The church, built in limestone probably by architects from Galicia, is a four-piered, three-apse church. It is one of the oldest in the district and one of the few churches built by Dolgorukii that is still extant. It retains fragments of frescoes dating back to the twelfth century. In the medieval period it was the site of a monastery and was then a parish church. The building has been significantly altered over the centuries.

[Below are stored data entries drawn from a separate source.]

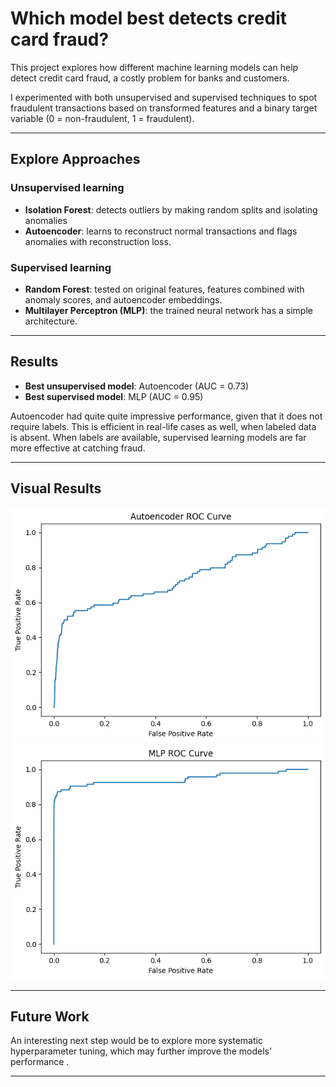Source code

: # Which model best detects credit card fraud?

This project explores how different machine learning models can help detect credit card fraud, a costly problem for banks and customers.  

I experimented with both unsupervised and supervised techniques to spot fraudulent transactions based on transformed features and a binary target variable (0 = non-fraudulent, 1 = fraudulent).

---

## Explore Approaches

### Unsupervised learning

- **Isolation Forest**: detects outliers by making random splits and isolating anomalies
- **Autoencoder**: learns to reconstruct normal transactions and flags anomalies with reconstruction loss.

### Supervised learning

- **Random Forest**: tested on original features, features combined with anomaly scores, and autoencoder embeddings.
- **Multilayer Perceptron (MLP)**: the trained neural network has a simple architecture.

---

## Results

- **Best unsupervised model**: Autoencoder (AUC = 0.73)
- **Best supervised model**: MLP (AUC = 0.95)

Autoencoder had quite quite impressive performance, given that it does not require labels. This is efficient in real-life cases as well, when labeled data is absent. When labels are available, supervised learning models are far more effective at catching fraud.

---

## Visual Results

![Autoencoder ROC curve](visuals/ae_roc_curve.png)
![MLP ROC curve](visuals/mlp_roc_curve.png)

---

## Future Work

An interesting next step would be to explore more systematic hyperparameter tuning, which may further improve the models' performance .

---


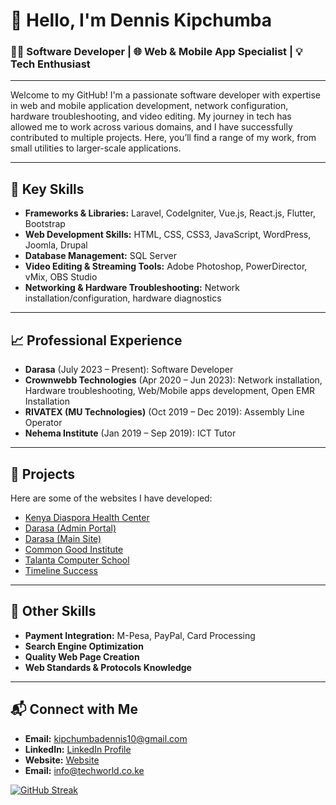 # 👋 Hello, I'm Dennis Kipchumba

### 👨‍💻 Software Developer | 🌐 Web & Mobile App Specialist | 💡 Tech Enthusiast

---

Welcome to my GitHub! I'm a passionate software developer with expertise in web and mobile application development, network configuration, hardware troubleshooting, and video editing. My journey in tech has allowed me to work across various domains, and I have successfully contributed to multiple projects. Here, you’ll find a range of my work, from small utilities to larger-scale applications.

---

## 🌟 Key Skills

- **Frameworks & Libraries:** Laravel, CodeIgniter, Vue.js, React.js, Flutter, Bootstrap
- **Web Development Skills:** HTML, CSS, CSS3, JavaScript, WordPress, Joomla, Drupal
- **Database Management:** SQL Server
- **Video Editing & Streaming Tools:** Adobe Photoshop, PowerDirector, vMix, OBS Studio
- **Networking & Hardware Troubleshooting:** Network installation/configuration, hardware diagnostics

---

## 📈 Professional Experience

- **Darasa** (July 2023 – Present): Software Developer
- **Crownwebb Technologies** (Apr 2020 – Jun 2023): Network installation, Hardware troubleshooting, Web/Mobile apps development, Open EMR Installation
- **RIVATEX (MU Technologies)** (Oct 2019 – Dec 2019): Assembly Line Operator
- **Nehema Institute** (Jan 2019 – Sep 2019): ICT Tutor

---

## 🚀 Projects

Here are some of the websites I have developed:

- [Kenya Diaspora Health Center](https://kdhc.co.ke)
- [Darasa (Admin Portal)](https://admin.darasa.app)
- [Darasa (Main Site)](https://darasa.app)
- [Common Good Institute](https://commongood-institute.org)
- [Talanta Computer School](https://talantacomputerschool.com)
- [Timeline Success](https://timelinesuccessltd.com)

---

## 🎯 Other Skills

- **Payment Integration:** M-Pesa, PayPal, Card Processing
- **Search Engine Optimization**
- **Quality Web Page Creation** 
- **Web Standards & Protocols Knowledge**

---

## 📬 Connect with Me

- **Email:** [kipchumbadennis10@gmail.com](mailto:kipchumbadennis10@gmail.com)
- **LinkedIn:** [LinkedIn Profile](https://www.linkedin.com/in/dennis-kipchumba-11194768)
- **Website:** [Website](https://techworld.co.ke)
- **Email:** [info@techworld.co.ke](info@techworld.co.ke)

[![GitHub Streak](https://github-readme-streak-stats.herokuapp.com?user=Arapchirchir&theme=gruvbox&hide_border=true&date_format=j%20M%5B%20Y%5D)](https://git.io/streak-stats)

It lost its original vaulting and dome (the current roof and small dome date to the seventeenth century) and the apses are thought to be half their original height (their tops too were lost with the roof); a porch was added in the nineteenth century.

The church is a part of a UNESCO World Heritage Site "White Monuments of Vladimir and Suzdal" along with the seven other medieval monuments located in Vladimir and its surroundings (The Vladimir-Suzdal Museum-Preserve), and belongs to the monuments of the Golden Ring of Russia.

The church, along with other structures built around it in later centuries - namely the St. Stephen's Church and bell-tower) appears on a three-ruble silver commemorative coin struck by the St. Petersburg Mint in 2002.